Accurate localisation of faces and facial features within grey scale images is a challenging task due to the high variability, in both shape and texture, of the appearance of the human face. This thesis investigates methods of combining shape modelling techniques and texture based pattern recognition to reliably and accurately detect facial features, such as the eye pupils, nostrils and mouth corners. Individual feature detectors designed to find specific facial features, e.g. the right mouth corner, are found to be unreliable. The lack of distinctive local image structure around many facial features results in many false matches.
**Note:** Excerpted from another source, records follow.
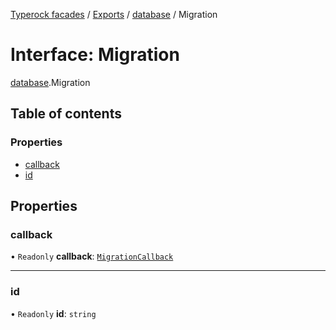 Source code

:[Typerock facades](../index.md) / [Exports](../modules.md) / [database](../modules/database.md) / Migration

# Interface: Migration

[database](../modules/database.md).Migration

## Table of contents

### Properties

- [callback](database.Migration.md#callback)
- [id](database.Migration.md#id)

## Properties

### callback

• `Readonly` **callback**: [`MigrationCallback`](../modules/database.md#migrationcallback)

___

### id

• `Readonly` **id**: `string`
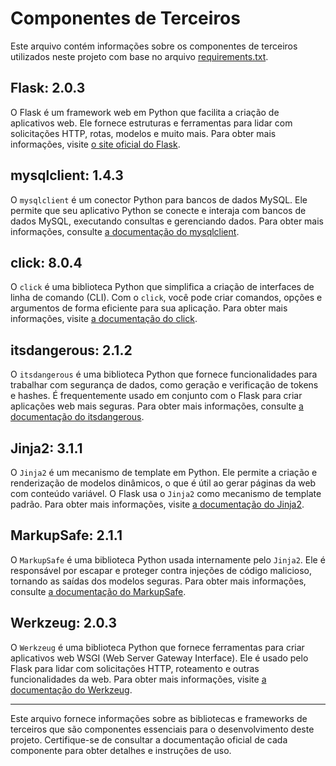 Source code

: # Componentes de Terceiros

Este arquivo contém informações sobre os componentes de terceiros utilizados neste projeto com base no arquivo [requirements.txt](requirements.txt).

## Flask: 2.0.3

O Flask é um framework web em Python que facilita a criação de aplicativos web. Ele fornece estruturas e ferramentas para lidar com solicitações HTTP, rotas, modelos e muito mais. Para obter mais informações, visite [o site oficial do Flask](https://flask.palletsprojects.com/).

## mysqlclient: 1.4.3

O `mysqlclient` é um conector Python para bancos de dados MySQL. Ele permite que seu aplicativo Python se conecte e interaja com bancos de dados MySQL, executando consultas e gerenciando dados. Para obter mais informações, consulte [a documentação do mysqlclient](https://pypi.org/project/mysqlclient/).

## click: 8.0.4

O `click` é uma biblioteca Python que simplifica a criação de interfaces de linha de comando (CLI). Com o `click`, você pode criar comandos, opções e argumentos de forma eficiente para sua aplicação. Para obter mais informações, visite [a documentação do click](https://click.palletsprojects.com/).

## itsdangerous: 2.1.2

O `itsdangerous` é uma biblioteca Python que fornece funcionalidades para trabalhar com segurança de dados, como geração e verificação de tokens e hashes. É frequentemente usado em conjunto com o Flask para criar aplicações web mais seguras. Para obter mais informações, consulte [a documentação do itsdangerous](https://pypi.org/project/itsdangerous/).

## Jinja2: 3.1.1

O `Jinja2` é um mecanismo de template em Python. Ele permite a criação e renderização de modelos dinâmicos, o que é útil ao gerar páginas da web com conteúdo variável. O Flask usa o `Jinja2` como mecanismo de template padrão. Para obter mais informações, visite [a documentação do Jinja2](https://jinja.palletsprojects.com/).

## MarkupSafe: 2.1.1

O `MarkupSafe` é uma biblioteca Python usada internamente pelo `Jinja2`. Ele é responsável por escapar e proteger contra injeções de código malicioso, tornando as saídas dos modelos seguras. Para obter mais informações, consulte [a documentação do MarkupSafe](https://pypi.org/project/MarkupSafe/).

## Werkzeug: 2.0.3

O `Werkzeug` é uma biblioteca Python que fornece ferramentas para criar aplicativos web WSGI (Web Server Gateway Interface). Ele é usado pelo Flask para lidar com solicitações HTTP, roteamento e outras funcionalidades da web. Para obter mais informações, visite [a documentação do Werkzeug](https://palletsprojects.com/p/werkzeug/).

---

Este arquivo fornece informações sobre as bibliotecas e frameworks de terceiros que são componentes essenciais para o desenvolvimento deste projeto. Certifique-se de consultar a documentação oficial de cada componente para obter detalhes e instruções de uso.
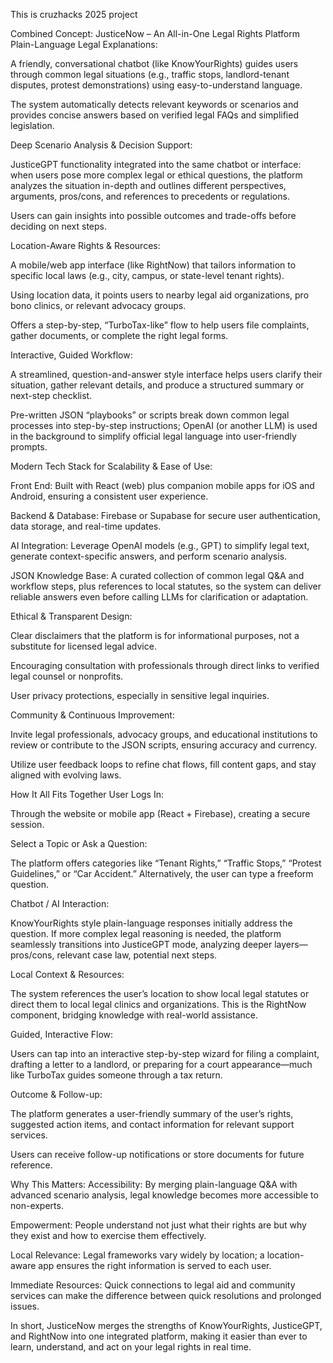 This is cruzhacks 2025 project

Combined Concept: JusticeNow – An All-in-One Legal Rights Platform
Plain-Language Legal Explanations:


A friendly, conversational chatbot (like KnowYourRights) guides users through common legal situations (e.g., traffic stops, landlord-tenant disputes, protest demonstrations) using easy-to-understand language.


The system automatically detects relevant keywords or scenarios and provides concise answers based on verified legal FAQs and simplified legislation.


Deep Scenario Analysis & Decision Support:


JusticeGPT functionality integrated into the same chatbot or interface: when users pose more complex legal or ethical questions, the platform analyzes the situation in-depth and outlines different perspectives, arguments, pros/cons, and references to precedents or regulations.


Users can gain insights into possible outcomes and trade-offs before deciding on next steps.


Location-Aware Rights & Resources:


A mobile/web app interface (like RightNow) that tailors information to specific local laws (e.g., city, campus, or state-level tenant rights).


Using location data, it points users to nearby legal aid organizations, pro bono clinics, or relevant advocacy groups.


Offers a step-by-step, “TurboTax-like” flow to help users file complaints, gather documents, or complete the right legal forms.


Interactive, Guided Workflow:


A streamlined, question-and-answer style interface helps users clarify their situation, gather relevant details, and produce a structured summary or next-step checklist.


Pre-written JSON “playbooks” or scripts break down common legal processes into step-by-step instructions; OpenAI (or another LLM) is used in the background to simplify official legal language into user-friendly prompts.


Modern Tech Stack for Scalability & Ease of Use:


Front End: Built with React (web) plus companion mobile apps for iOS and Android, ensuring a consistent user experience.


Backend & Database: Firebase or Supabase for secure user authentication, data storage, and real-time updates.


AI Integration: Leverage OpenAI models (e.g., GPT) to simplify legal text, generate context-specific answers, and perform scenario analysis.


JSON Knowledge Base: A curated collection of common legal Q&A and workflow steps, plus references to local statutes, so the system can deliver reliable answers even before calling LLMs for clarification or adaptation.


Ethical & Transparent Design:


Clear disclaimers that the platform is for informational purposes, not a substitute for licensed legal advice.


Encouraging consultation with professionals through direct links to verified legal counsel or nonprofits.


User privacy protections, especially in sensitive legal inquiries.


Community & Continuous Improvement:


Invite legal professionals, advocacy groups, and educational institutions to review or contribute to the JSON scripts, ensuring accuracy and currency.


Utilize user feedback loops to refine chat flows, fill content gaps, and stay aligned with evolving laws.



How It All Fits Together
User Logs In:


Through the website or mobile app (React + Firebase), creating a secure session.


Select a Topic or Ask a Question:


The platform offers categories like “Tenant Rights,” “Traffic Stops,” “Protest Guidelines,” or “Car Accident.” Alternatively, the user can type a freeform question.


Chatbot / AI Interaction:


KnowYourRights style plain-language responses initially address the question. If more complex legal reasoning is needed, the platform seamlessly transitions into JusticeGPT mode, analyzing deeper layers—pros/cons, relevant case law, potential next steps.


Local Context & Resources:


The system references the user’s location to show local legal statutes or direct them to local legal clinics and organizations. This is the RightNow component, bridging knowledge with real-world assistance.


Guided, Interactive Flow:


Users can tap into an interactive step-by-step wizard for filing a complaint, drafting a letter to a landlord, or preparing for a court appearance—much like TurboTax guides someone through a tax return.


Outcome & Follow-up:


The platform generates a user-friendly summary of the user’s rights, suggested action items, and contact information for relevant support services.


Users can receive follow-up notifications or store documents for future reference.



Why This Matters:
Accessibility: By merging plain-language Q&A with advanced scenario analysis, legal knowledge becomes more accessible to non-experts.


Empowerment: People understand not just what their rights are but why they exist and how to exercise them effectively.


Local Relevance: Legal frameworks vary widely by location; a location-aware app ensures the right information is served to each user.


Immediate Resources: Quick connections to legal aid and community services can make the difference between quick resolutions and prolonged issues.


In short, JusticeNow merges the strengths of KnowYourRights, JusticeGPT, and RightNow into one integrated platform, making it easier than ever to learn, understand, and act on your legal rights in real time.



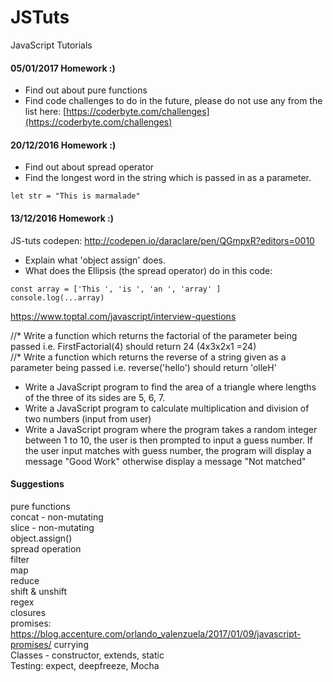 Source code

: # JSTuts
JavaScript Tutorials

#### 05/01/2017 Homework :) ####
* Find out about pure functions  
* Find code challenges to do in the future, please do not use any from the list here:
[https://coderbyte.com/challenges](https://coderbyte.com/challenges)

#### 20/12/2016 Homework :) ####
* Find out about spread operator  
* Find the longest word in the string which is passed in as a parameter.  
<pre><code>let str = "This is marmalade"</code></pre>  

#### 13/12/2016 Homework :) ####
JS-tuts codepen: http://codepen.io/daraclare/pen/QGmpxR?editors=0010    

* Explain what 'object assign' does.  
* What does the Ellipsis (the spread operator) do in this code:  
<pre><code>const array = ['This ', 'is ', 'an ', 'array' ]  
console.log(...array)</code></pre>


https://www.toptal.com/javascript/interview-questions  

//* Write a function which returns the factorial of the parameter being passed i.e. FirstFactorial(4) should return 24 (4x3x2x1 =24)  
//* Write a function which returns the reverse of a string given as a parameter being passed i.e. reverse('hello') should return 'olleH'  
* Write a JavaScript program to find the area of a triangle where lengths of the three of its sides are 5, 6, 7.
* Write a JavaScript program to calculate multiplication and division of two numbers (input from user)
* Write a JavaScript program where the program takes a random integer between 1 to 10, the user is then prompted to input a guess number. If the user input matches with guess number, the program will display a message "Good Work" otherwise display a message "Not matched"

#### Suggestions ####
pure functions  
concat - non-mutating  
slice - non-mutating  
object.assign()  
spread operation  
filter  
map  
reduce  
shift & unshift  
regex  
closures  
promises: https://blog.accenture.com/orlando_valenzuela/2017/01/09/javascript-promises/
currying  
Classes - constructor, extends, static  
Testing: expect, deepfreeze, Mocha  


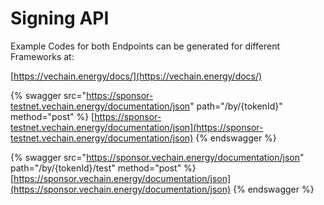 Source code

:# Signing API

Example Codes for both Endpoints can be generated for different Frameworks at:

[https://vechain.energy/docs/](https://vechain.energy/docs/)

{% swagger src="https://sponsor-testnet.vechain.energy/documentation/json" path="/by/{tokenId}" method="post" %}
[https://sponsor-testnet.vechain.energy/documentation/json](https://sponsor-testnet.vechain.energy/documentation/json)
{% endswagger %}

{% swagger src="https://sponsor.vechain.energy/documentation/json" path="/by/{tokenId}/test" method="post" %}
[https://sponsor.vechain.energy/documentation/json](https://sponsor.vechain.energy/documentation/json)
{% endswagger %}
Local variation in appearance due to expression, blinking or occlusion may mean the true feature is not detected at all. These problems are addressed in two ways. Firstly, a coarse-to-fine approach is adopted to find the whole face and restrict the search region for individual features. Secondly, shape information is used to select the most likely looking group of candidate features that form a plausible face shape. Three methods of combining shape and feature detection are presented. All three methods are found to give superior performance, compared to merely selecting the best match by each feature detector. The best performing shape constrained feature detection method is compared with the well known Active Appearance Model (AAM) approach. Shape constrained feature detection is found to outperform the basic AAM algorithm. However, a recent variation of the AAM which is tuned to edge and corner features is found to give similar results to shape constrained feature detection. The most accurate feature detection performance is achieved using a hybrid approach. This uses shape constrained feature detection to predict initial feature points. These feature points are then refined using edge/corner AAM search. This method is found to be comparable with the accuracy of human annotation.